Budgets

How much money do you spend, in order to remain healthy and alive? Believe it or not, bad choices can cause your death and you never know when you will have an emergency that can cost you thousands of dollars.

Therefore, it is important that you make a list of those yearly expenses that continue to help you to remain healthy and alive. You will be creating what is known as a survival budget for the year so that you can estimate what you will have remaining from your expected yearly income to spend for other things.

Buying food and those expenses for the place in which you reside are your number one concern. What does it cost to feed yourself and what do you spend for rent or a mortgage and the Real Estates taxes and insurance cost of your home? Keep in mind that insurance protection is important to protect the value of your Real and/or personal property.

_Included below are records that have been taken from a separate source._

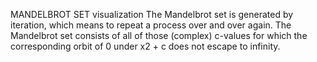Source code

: MANDELBROT SET visualization
The Mandelbrot set is generated by iteration, which means to repeat a process over and over again. 
The Mandelbrot set consists of all of those (complex) c-values for which the corresponding orbit of 0 under x2 + c does not escape to infinity.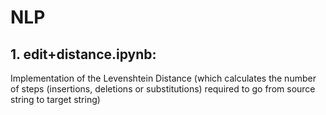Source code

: # NLP
## 1. edit+distance.ipynb:
Implementation of the Levenshtein Distance (which calculates the number of steps (insertions, deletions or substitutions) required to go from source string to target string)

If you are not retired from the workforce you will have to travel, in most cases, to and from your place of employment, which means that you will have to have or used a mode of transportation in order to earn a living or, in other words, support yourself. You use public transportation, car pool or drive to the workplace each working day of the week. So now you should add your transportation costs to your annual survival budget. Such costs include fuel, maintenance of your vehicle and vehicle insurance.

Those living expense dollars add up to what you estimate to be the cost of your standard of living. Having totaled those expenses you subtract that amount from your expected annual income. How much money do you have left for those other things that you will need, like clothes, medical expenses and various forms of entertainment?

Having fun is a part of life too. What do you like to do when you are not working? Since each of us is somehow different from every other person who is alive on Earth only you can answer that question.

The end result of creating such an annual budget is to determine if you can also save some of your current income for your future retirement. Before that time comes you could die, but most likely you will not die and you can easily remain alive past 70. 

So you must now decide if you want to live for the here and now, by spending all of your income. Or, you save some of that money for a time when you are no longer able to work so maybe you can take that once in a lifetime vacation or have a hobby that can consume some or all of your free time. Traveling the road of life, as you are, you know full well that the road is filled with joy, sorrow, danger and tragedy and you will certainly experience them all before you pass away.